** Exercise directions **
Pull every line containing "acessando" from the entries.

** Source material **
[Start of Attachment]

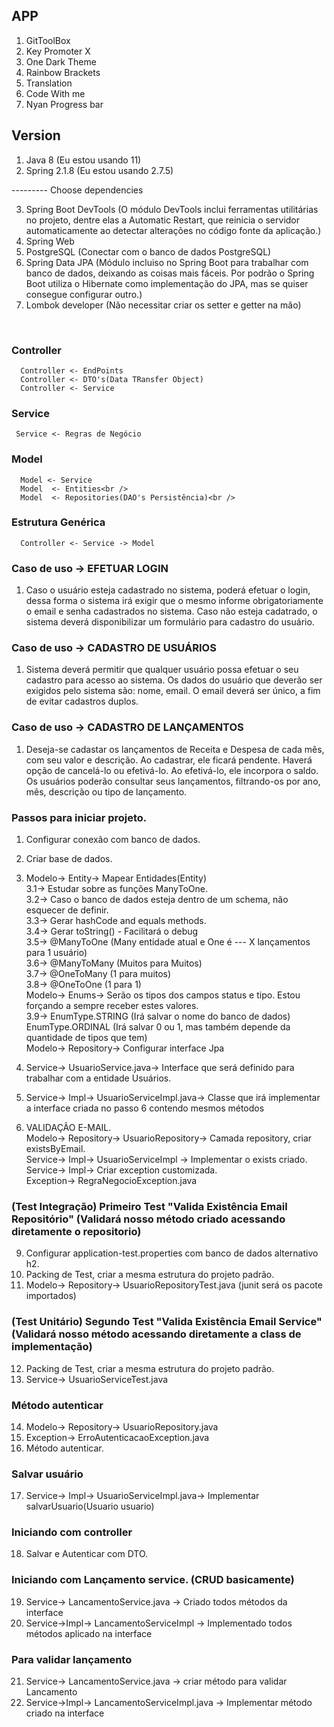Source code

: ## APP
1. GitToolBox
2. Key Promoter X
3. One Dark Theme
4. Rainbow Brackets
5. Translation
6. Code With me
7. Nyan Progress bar

## Version
1. Java 8 (Eu estou usando 11)
2. Spring 2.1.8 (Eu estou usando 2.7.5)

--------- Choose dependencies<br>

3. Spring Boot DevTools (O módulo DevTools inclui ferramentas utilitárias no projeto, dentre elas a Automatic Restart, que reinicia o servidor automaticamente ao detectar alterações no código fonte da aplicação.)<br>
4. Spring Web<br>
5. PostgreSQL (Conectar com o banco de dados PostgreSQL)<br>
6. Spring Data JPA (Módulo incluiso no Spring Boot para trabalhar com banco de dados, deixando as coisas mais fáceis. Por podrão o Spring Boot utiliza o Hibernate como implementação do JPA, mas se quiser consegue configurar outro.)<br>
7. Lombok developer (Não necessitar criar os setter e getter na mão)<br>
<br>

### Controller 
      Controller <- EndPoints
      Controller <- DTO's(Data TRansfer Object)
      Controller <- Service

### Service 
     Service <- Regras de Negócio

### Model 
      Model <- Service
      Model  <- Entities<br />
      Model  <- Repositories(DAO's Persistência)<br />

### Estrutura Genérica 
      Controller <- Service -> Model

### Caso de uso -> EFETUAR LOGIN
1. Caso o usuário esteja cadastrado no sistema, poderá efetuar o login, dessa forma o sistema irá exigir que o mesmo informe obrigatoriamente o email e senha cadastrados no sistema. Caso não esteja cadatrado, o sistema deverá disponibilizar um formulário para cadastro do usuário.

### Caso de uso -> CADASTRO DE USUÁRIOS
1. Sistema deverá permitir que qualquer usuário possa efetuar o seu cadastro para acesso ao sistema. Os dados do usuário que deverão ser exigidos pelo sistema são: nome, email. O email deverá ser único, a fim de evitar cadastros duplos.

### Caso de uso -> CADASTRO DE LANÇAMENTOS
1. Deseja-se cadastar os lançamentos de Receita e Despesa de cada mês, com seu valor e descrição. Ao cadastrar, ele ficará pendente. Haverá opção de cancelá-lo ou efetivá-lo. Ao efetivá-lo, ele incorpora o saldo. Os usuários poderão consultar seus lançamentos, filtrando-os por ano, mês, descrição ou tipo de lançamento.

### Passos para iniciar projeto.
1. Configurar conexão com banco de dados.
2. Criar base de dados.
3. Modelo-> Entity-> Mapear Entidades(Entity) <br />
      3.1-> Estudar sobre as funções ManyToOne.<br />
      3.2-> Caso o banco de dados esteja dentro de um schema, não esquecer de definir.<br />
      3.3-> Gerar hashCode and equals methods. <br />
      3.4-> Gerar toString() - Facilitará o debug <br />
      3.5-> @ManyToOne (Many entidade atual e One é --- X lançamentos para 1 usuário)<br />
      3.6-> @ManyToMany (Muitos para Muitos)<br />
      3.7-> @OneToMany (1 para muitos)<br />
      3.8-> @OneToOne (1 para 1)<br />
   Modelo-> Enums-> Serão os tipos dos campos status e tipo. Estou forçando a sempre receber estes valores.<br />
      3.9-> EnumType.STRING (Irá salvar o nome do banco de dados) EnumType.ORDINAL (Irá salvar 0 ou 1, mas também depende da quantidade de tipos que tem) <br />
   Modelo-> Repository-> Configurar interface Jpa<br />


6. Service-> UsuarioService.java-> Interface que será definido para trabalhar com a entidade Usuários.
7. Service-> Impl-> UsuarioServiceImpl.java-> Classe que irá implementar a interface criada no passo 6 contendo mesmos métodos
8. VALIDAÇÃO E-MAIL. <br />
   Modelo-> Repository-> UsuarioRepository-> Camada repository, criar existsByEmail.<br />
   Service-> Impl-> UsuarioServiceImpl -> Implementar o exists criado.<br />
   Service-> Impl-> Criar exception customizada.<br />
   Exception-> RegraNegocioException.java<br />

### (Test Integração) Primeiro Test "Valida Existência Email Repositório" (Validará nosso método criado acessando diretamente o repositorio)
9. Configurar application-test.properties com banco de dados alternativo h2.
10. Packing de Test, criar a mesma estrutura do projeto padrão. 
11. Modelo-> Repository-> UsuarioRepositoryTest.java (junit será os pacote importados)

### (Test Unitário) Segundo Test "Valida Existência Email Service" (Validará nosso método acessando diretamente a class de implementação)
12. Packing de Test, criar a mesma estrutura do projeto padrão.
13. Service-> UsuarioServiceTest.java

### Método autenticar
14. Modelo-> Repository-> UsuarioRepository.java
15. Exception-> ErroAutenticacaoException.java
16. Método autenticar.

### Salvar usuário
17. Service-> Impl-> UsuarioServiceImpl.java-> Implementar salvarUsuario(Usuario usuario)

### Iniciando com controller
18. Salvar e Autenticar com DTO.

### Iniciando com Lançamento service. (CRUD basicamente)
19. Service-> LancamentoService.java -> Criado todos métodos da interface
20. Service->Impl-> LancamentoServiceImpl -> Implementado todos métodos aplicado na interface

### Para validar lançamento
21. Service-> LancamentoService.java -> criar método para validar Lancamento
22. Service->Impl-> LancamentoServiceImpl.java -> Implementar método criado na interface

[End of Attachment]

** Response below **
### (Test Integração) Primeiro Test "Valida Existência Email Repositório" (Validará nosso método criado acessando diretamente o repositorio)
### (Test Unitário) Segundo Test "Valida Existência Email Service" (Validará nosso método acessando diretamente a class de implementação)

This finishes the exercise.